* Task description:
Copy every record that follows, word for word.

* Saved entries:
━━━━━━━━━━
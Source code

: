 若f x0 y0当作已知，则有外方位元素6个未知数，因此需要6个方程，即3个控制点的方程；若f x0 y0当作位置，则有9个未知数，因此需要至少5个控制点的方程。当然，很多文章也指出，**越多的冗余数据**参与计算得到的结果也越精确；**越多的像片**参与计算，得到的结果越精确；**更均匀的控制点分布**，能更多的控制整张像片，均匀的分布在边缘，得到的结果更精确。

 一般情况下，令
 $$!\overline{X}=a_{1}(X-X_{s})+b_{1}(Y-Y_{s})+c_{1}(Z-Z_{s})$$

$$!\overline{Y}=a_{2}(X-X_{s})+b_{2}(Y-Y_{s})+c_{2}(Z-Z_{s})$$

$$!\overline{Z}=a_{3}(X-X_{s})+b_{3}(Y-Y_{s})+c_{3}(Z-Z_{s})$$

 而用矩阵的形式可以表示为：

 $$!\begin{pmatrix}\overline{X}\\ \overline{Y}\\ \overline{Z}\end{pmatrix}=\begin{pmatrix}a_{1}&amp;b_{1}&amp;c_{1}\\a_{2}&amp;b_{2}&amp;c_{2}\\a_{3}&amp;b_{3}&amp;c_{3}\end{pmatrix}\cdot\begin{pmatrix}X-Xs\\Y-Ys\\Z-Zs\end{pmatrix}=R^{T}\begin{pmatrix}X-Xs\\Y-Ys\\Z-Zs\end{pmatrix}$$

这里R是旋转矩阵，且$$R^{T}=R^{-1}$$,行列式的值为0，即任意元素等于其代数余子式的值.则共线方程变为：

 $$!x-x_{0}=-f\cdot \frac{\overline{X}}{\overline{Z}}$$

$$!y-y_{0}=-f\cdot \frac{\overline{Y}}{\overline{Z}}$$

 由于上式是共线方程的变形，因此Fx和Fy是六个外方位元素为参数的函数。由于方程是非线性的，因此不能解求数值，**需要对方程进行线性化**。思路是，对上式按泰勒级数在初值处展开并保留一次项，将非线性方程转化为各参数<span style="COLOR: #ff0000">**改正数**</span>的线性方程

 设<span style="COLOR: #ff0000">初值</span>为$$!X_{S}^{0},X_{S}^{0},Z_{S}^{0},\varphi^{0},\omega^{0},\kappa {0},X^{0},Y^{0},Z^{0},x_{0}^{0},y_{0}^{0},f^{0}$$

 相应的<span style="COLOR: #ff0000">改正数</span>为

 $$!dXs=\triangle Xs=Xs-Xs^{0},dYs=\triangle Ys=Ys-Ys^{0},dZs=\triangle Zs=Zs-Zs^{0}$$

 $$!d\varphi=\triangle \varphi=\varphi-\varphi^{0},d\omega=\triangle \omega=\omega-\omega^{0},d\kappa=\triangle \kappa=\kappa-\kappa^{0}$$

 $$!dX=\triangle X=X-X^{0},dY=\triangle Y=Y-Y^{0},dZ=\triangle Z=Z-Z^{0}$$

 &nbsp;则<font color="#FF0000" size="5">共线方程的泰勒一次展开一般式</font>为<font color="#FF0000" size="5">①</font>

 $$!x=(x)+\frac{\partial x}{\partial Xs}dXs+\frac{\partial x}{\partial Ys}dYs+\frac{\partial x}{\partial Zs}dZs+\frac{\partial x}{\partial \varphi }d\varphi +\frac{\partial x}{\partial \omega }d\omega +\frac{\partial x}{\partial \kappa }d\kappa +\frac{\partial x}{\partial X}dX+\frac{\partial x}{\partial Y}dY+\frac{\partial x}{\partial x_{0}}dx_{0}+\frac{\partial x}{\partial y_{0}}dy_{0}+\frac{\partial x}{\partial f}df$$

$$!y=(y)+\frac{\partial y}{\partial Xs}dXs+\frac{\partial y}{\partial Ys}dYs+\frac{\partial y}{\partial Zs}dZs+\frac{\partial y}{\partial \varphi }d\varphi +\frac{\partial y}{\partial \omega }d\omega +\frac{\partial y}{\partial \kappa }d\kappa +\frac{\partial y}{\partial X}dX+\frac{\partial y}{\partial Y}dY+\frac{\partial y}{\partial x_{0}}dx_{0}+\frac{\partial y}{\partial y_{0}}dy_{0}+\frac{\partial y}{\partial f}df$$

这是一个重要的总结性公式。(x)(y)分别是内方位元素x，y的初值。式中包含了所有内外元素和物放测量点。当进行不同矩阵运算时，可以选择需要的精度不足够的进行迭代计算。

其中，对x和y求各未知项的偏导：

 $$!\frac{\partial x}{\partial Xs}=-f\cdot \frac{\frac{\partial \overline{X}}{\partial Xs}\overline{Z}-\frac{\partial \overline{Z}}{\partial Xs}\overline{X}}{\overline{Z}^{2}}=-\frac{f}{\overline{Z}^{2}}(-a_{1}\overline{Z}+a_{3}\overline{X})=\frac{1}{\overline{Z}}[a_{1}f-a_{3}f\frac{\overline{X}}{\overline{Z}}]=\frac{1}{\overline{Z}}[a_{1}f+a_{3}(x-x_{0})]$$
━━━━━━━━━━
* Solution to the exercise:
Source code

: 若f x0 y0当作已知，则有外方位元素6个未知数，因此需要6个方程，即3个控制点的方程；若f x0 y0当作位置，则有9个未知数，因此需要至少5个控制点的方程。当然，很多文章也指出，**越多的冗余数据**参与计算得到的结果也越精确；**越多的像片**参与计算，得到的结果越精确；**更均匀的控制点分布**，能更多的控制整张像片，均匀的分布在边缘，得到的结果更精确。

 一般情况下，令
 $$!\overline{X}=a_{1}(X-X_{s})+b_{1}(Y-Y_{s})+c_{1}(Z-Z_{s})$$

$$!\overline{Y}=a_{2}(X-X_{s})+b_{2}(Y-Y_{s})+c_{2}(Z-Z_{s})$$

$$!\overline{Z}=a_{3}(X-X_{s})+b_{3}(Y-Y_{s})+c_{3}(Z-Z_{s})$$

 而用矩阵的形式可以表示为：

 $$!\begin{pmatrix}\overline{X}\\ \overline{Y}\\ \overline{Z}\end{pmatrix}=\begin{pmatrix}a_{1}&amp;b_{1}&amp;c_{1}\\a_{2}&amp;b_{2}&amp;c_{2}\\a_{3}&amp;b_{3}&amp;c_{3}\end{pmatrix}\cdot\begin{pmatrix}X-Xs\\Y-Ys\\Z-Zs\end{pmatrix}=R^{T}\begin{pmatrix}X-Xs\\Y-Ys\\Z-Zs\end{pmatrix}$$

这里R是旋转矩阵，且$$R^{T}=R^{-1}$$,行列式的值为0，即任意元素等于其代数余子式的值.则共线方程变为：

 $$!x-x_{0}=-f\cdot \frac{\overline{X}}{\overline{Z}}$$

$$!y-y_{0}=-f\cdot \frac{\overline{Y}}{\overline{Z}}$$

 由于上式是共线方程的变形，因此Fx和Fy是六个外方位元素为参数的函数。由于方程是非线性的，因此不能解求数值，**需要对方程进行线性化**。思路是，对上式按泰勒级数在初值处展开并保留一次项，将非线性方程转化为各参数<span style="COLOR: #ff0000">**改正数**</span>的线性方程

 设<span style="COLOR: #ff0000">初值</span>为$$!X_{S}^{0},X_{S}^{0},Z_{S}^{0},\varphi^{0},\omega^{0},\kappa {0},X^{0},Y^{0},Z^{0},x_{0}^{0},y_{0}^{0},f^{0}$$

 相应的<span style="COLOR: #ff0000">改正数</span>为

 $$!dXs=\triangle Xs=Xs-Xs^{0},dYs=\triangle Ys=Ys-Ys^{0},dZs=\triangle Zs=Zs-Zs^{0}$$

 $$!d\varphi=\triangle \varphi=\varphi-\varphi^{0},d\omega=\triangle \omega=\omega-\omega^{0},d\kappa=\triangle \kappa=\kappa-\kappa^{0}$$

 $$!dX=\triangle X=X-X^{0},dY=\triangle Y=Y-Y^{0},dZ=\triangle Z=Z-Z^{0}$$

 &nbsp;则<font color="#FF0000" size="5">共线方程的泰勒一次展开一般式</font>为<font color="#FF0000" size="5">①</font>

 $$!x=(x)+\frac{\partial x}{\partial Xs}dXs+\frac{\partial x}{\partial Ys}dYs+\frac{\partial x}{\partial Zs}dZs+\frac{\partial x}{\partial \varphi }d\varphi +\frac{\partial x}{\partial \omega }d\omega +\frac{\partial x}{\partial \kappa }d\kappa +\frac{\partial x}{\partial X}dX+\frac{\partial x}{\partial Y}dY+\frac{\partial x}{\partial x_{0}}dx_{0}+\frac{\partial x}{\partial y_{0}}dy_{0}+\frac{\partial x}{\partial f}df$$

$$!y=(y)+\frac{\partial y}{\partial Xs}dXs+\frac{\partial y}{\partial Ys}dYs+\frac{\partial y}{\partial Zs}dZs+\frac{\partial y}{\partial \varphi }d\varphi +\frac{\partial y}{\partial \omega }d\omega +\frac{\partial y}{\partial \kappa }d\kappa +\frac{\partial y}{\partial X}dX+\frac{\partial y}{\partial Y}dY+\frac{\partial y}{\partial x_{0}}dx_{0}+\frac{\partial y}{\partial y_{0}}dy_{0}+\frac{\partial y}{\partial f}df$$

这是一个重要的总结性公式。(x)(y)分别是内方位元素x，y的初值。式中包含了所有内外元素和物放测量点。当进行不同矩阵运算时，可以选择需要的精度不足够的进行迭代计算。

其中，对x和y求各未知项的偏导：

 $$!\frac{\partial x}{\partial Xs}=-f\cdot \frac{\frac{\partial \overline{X}}{\partial Xs}\overline{Z}-\frac{\partial \overline{Z}}{\partial Xs}\overline{X}}{\overline{Z}^{2}}=-\frac{f}{\overline{Z}^{2}}(-a_{1}\overline{Z}+a_{3}\overline{X})=\frac{1}{\overline{Z}}[a_{1}f-a_{3}f\frac{\overline{X}}{\overline{Z}}]=\frac{1}{\overline{Z}}[a_{1}f+a_{3}(x-x_{0})]$$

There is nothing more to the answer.